Given data section start
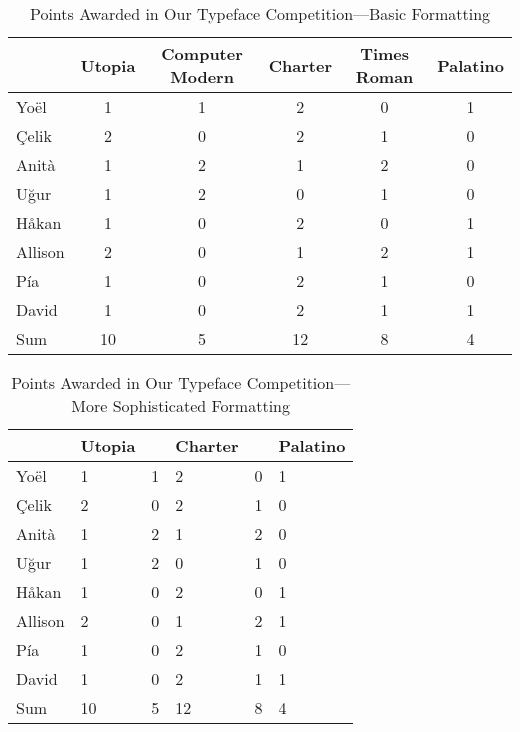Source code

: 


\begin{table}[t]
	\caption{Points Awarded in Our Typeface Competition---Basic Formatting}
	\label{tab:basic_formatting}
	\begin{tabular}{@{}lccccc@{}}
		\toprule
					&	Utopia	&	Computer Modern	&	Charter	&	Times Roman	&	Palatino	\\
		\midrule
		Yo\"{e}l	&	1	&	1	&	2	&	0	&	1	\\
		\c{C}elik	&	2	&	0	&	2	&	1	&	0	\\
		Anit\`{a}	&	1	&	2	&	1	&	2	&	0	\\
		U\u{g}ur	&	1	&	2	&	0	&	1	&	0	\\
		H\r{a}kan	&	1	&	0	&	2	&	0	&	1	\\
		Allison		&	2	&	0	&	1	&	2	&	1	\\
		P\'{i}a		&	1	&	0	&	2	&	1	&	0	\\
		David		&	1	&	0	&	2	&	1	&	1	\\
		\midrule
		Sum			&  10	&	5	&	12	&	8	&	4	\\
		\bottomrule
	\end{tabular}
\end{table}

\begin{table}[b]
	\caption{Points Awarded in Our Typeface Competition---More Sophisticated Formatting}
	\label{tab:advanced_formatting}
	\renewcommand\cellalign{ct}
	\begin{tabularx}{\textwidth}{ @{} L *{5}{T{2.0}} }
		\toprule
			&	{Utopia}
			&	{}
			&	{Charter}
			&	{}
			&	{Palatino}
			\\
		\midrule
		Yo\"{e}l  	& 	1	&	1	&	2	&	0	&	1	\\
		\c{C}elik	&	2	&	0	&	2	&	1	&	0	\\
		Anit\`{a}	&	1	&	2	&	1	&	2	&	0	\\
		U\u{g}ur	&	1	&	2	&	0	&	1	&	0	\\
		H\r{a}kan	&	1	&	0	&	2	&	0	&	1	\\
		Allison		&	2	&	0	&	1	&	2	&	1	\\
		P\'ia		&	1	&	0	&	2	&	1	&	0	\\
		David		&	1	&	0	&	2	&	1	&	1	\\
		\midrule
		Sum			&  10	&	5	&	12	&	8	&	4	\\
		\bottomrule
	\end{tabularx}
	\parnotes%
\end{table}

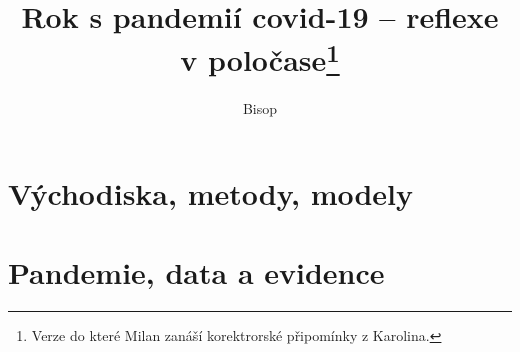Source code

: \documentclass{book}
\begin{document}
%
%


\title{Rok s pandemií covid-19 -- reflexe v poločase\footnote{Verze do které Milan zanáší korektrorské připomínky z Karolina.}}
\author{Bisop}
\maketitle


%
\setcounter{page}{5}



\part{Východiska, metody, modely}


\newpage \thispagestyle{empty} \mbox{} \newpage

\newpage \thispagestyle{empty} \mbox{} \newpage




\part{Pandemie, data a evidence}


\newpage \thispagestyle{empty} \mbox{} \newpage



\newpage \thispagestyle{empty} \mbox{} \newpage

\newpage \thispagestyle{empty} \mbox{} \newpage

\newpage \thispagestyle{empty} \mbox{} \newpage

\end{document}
Given data section end
State how many lines in the entries above include the word "caption"; reply with the number alone.

2